2. Reward: Every successful experiment has some rewards. Whenever we make a positive impact, it contributes to some improvement of driver and business metrics. The rewards can be divided into two parts: the small incremental value during the duration of the experiment and the other after launching the successful variant to a more extensive user base.
3. Cost: Experiments come with a price, whether it’s a monetary cost or an engineering effort. This cost has a vital role in decision-making. Many experiments produce statistically significant results, but the effect size is insufficient to justify the cost. Some implementations might involve complicated rollback processes like substantial code change, huge version updates, or signing a contract with a third-party application. We should take care of all these things during the decision-making process. The budget allocation should be flexible enough to handle some fluctuations within expected funds.
4. Benefit: Not only does experimentation come with direct rewards, but it can also indirectly benefit other ecosystems in an organization. Performing rapid experimentation builds muscle memory for a fast evidence-based culture where innovations are supported by reliable and trustworthy methodology. The experimentation meta-analysis reveals multiple important information about different data points, the scope of improvement, and the in-detail effect of various features. It also helps us improve the efficiency of numerous systems, understand the limitations of impact, and explore innumerable sectors for discoveries.
Various challenges come with an experiment, and these fall into several categories. Naturally, each component in a system has its limitations, and these create distinct challenges. Some of these are easier to solve than others.
- Infrastructure: We need many reliable components to administer the experiment. Sometimes we need end-to-end engineering support to make system-wide changes to implement the experimentation logic. Multiple ownership of services and features make coordination and communication an essential part of successful intended implementation. There are cases where we interact with even third-party applications and multiple APIs that make this task even more challenging. It is essential to have these various stakeholders on board when making these extensive changes.
- Platforms and Tooling: Another challenge in experimentation is choosing the right platform for the solution. There are multiple platforms available in the market to conduct and analyze an experiment. However, each platform has pros and cons. It is essential to evaluate the problem statement before choosing the right platform. Many of the current tools have limitations on adequately configuring the platform to the ecosystem.
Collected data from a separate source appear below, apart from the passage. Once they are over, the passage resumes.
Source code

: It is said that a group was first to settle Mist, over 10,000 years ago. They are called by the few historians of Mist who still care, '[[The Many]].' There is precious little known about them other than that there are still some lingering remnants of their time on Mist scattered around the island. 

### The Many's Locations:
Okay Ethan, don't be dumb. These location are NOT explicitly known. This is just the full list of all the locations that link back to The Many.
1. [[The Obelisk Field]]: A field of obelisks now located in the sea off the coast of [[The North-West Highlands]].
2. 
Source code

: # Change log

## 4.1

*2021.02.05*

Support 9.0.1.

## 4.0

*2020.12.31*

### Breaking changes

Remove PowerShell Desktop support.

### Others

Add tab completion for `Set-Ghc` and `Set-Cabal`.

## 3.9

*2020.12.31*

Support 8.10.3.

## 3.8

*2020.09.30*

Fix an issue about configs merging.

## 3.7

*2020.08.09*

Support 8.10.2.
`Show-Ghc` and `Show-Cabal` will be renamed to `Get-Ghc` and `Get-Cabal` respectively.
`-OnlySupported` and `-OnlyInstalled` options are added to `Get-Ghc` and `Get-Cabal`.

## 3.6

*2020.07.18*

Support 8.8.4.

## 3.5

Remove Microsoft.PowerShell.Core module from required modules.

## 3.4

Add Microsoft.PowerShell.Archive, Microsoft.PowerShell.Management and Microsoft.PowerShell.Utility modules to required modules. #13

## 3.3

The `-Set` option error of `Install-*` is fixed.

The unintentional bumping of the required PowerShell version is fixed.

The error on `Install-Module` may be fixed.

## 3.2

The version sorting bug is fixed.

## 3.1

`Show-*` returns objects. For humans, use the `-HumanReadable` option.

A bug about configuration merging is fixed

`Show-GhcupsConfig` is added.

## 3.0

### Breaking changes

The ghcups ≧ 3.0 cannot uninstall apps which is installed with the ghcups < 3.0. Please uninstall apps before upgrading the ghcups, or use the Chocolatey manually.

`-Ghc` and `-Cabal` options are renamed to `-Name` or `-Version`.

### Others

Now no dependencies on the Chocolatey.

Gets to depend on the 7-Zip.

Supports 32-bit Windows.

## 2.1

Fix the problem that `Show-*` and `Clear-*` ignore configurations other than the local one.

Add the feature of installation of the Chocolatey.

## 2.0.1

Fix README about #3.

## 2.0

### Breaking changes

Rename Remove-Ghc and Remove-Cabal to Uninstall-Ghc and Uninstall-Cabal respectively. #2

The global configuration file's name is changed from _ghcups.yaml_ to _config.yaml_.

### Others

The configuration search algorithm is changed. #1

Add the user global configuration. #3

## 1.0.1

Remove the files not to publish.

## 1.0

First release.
It has been observed that some of the tools have a black-boxed evaluation engine that could result in misinterpretation of results. It is also advised to build in-house solutions for the experimentation, but it comes with its trade-off of effort, skillset, resources, and timelines. We should consider all these points while choosing the right platform for the problem. It is also essential to have proper monitoring and alerting tools to watch the guardrail metrics. Sometimes a negative impact is far more concerning than the small positive lift. It is crucial to have a reliable monitoring and alerting system to prevent such incidence.
- Statistical Misinterpretation: This is one of the most common experimentation issues and is difficult to detect. It is easy to falsely reject a null hypothesis by committing a type I error, concluding that the treatment has an effect that it did not. It is also easy to observe correlation, but it is tough to establish causality. It happens because most extreme results are more likely to result from instrumentation errors (e.g., logging), loss of data ( or duplication), or a computational error(2). There are multiple ways to hijack or misinterpret the p-value(3). Other statistical misinterpretations result from lack of statistical power, peeking p-value, multiple comparisons, violation of stable unit treatment value assumption (SUTVA), survivorship bias, sample ratio mismatch, primacy effect, novelty effect, etc3. Therefore, we should always make sure that we perform a thorough meta-analysis to validate our statistical assumptions and prevent any obvious errors during our analysis.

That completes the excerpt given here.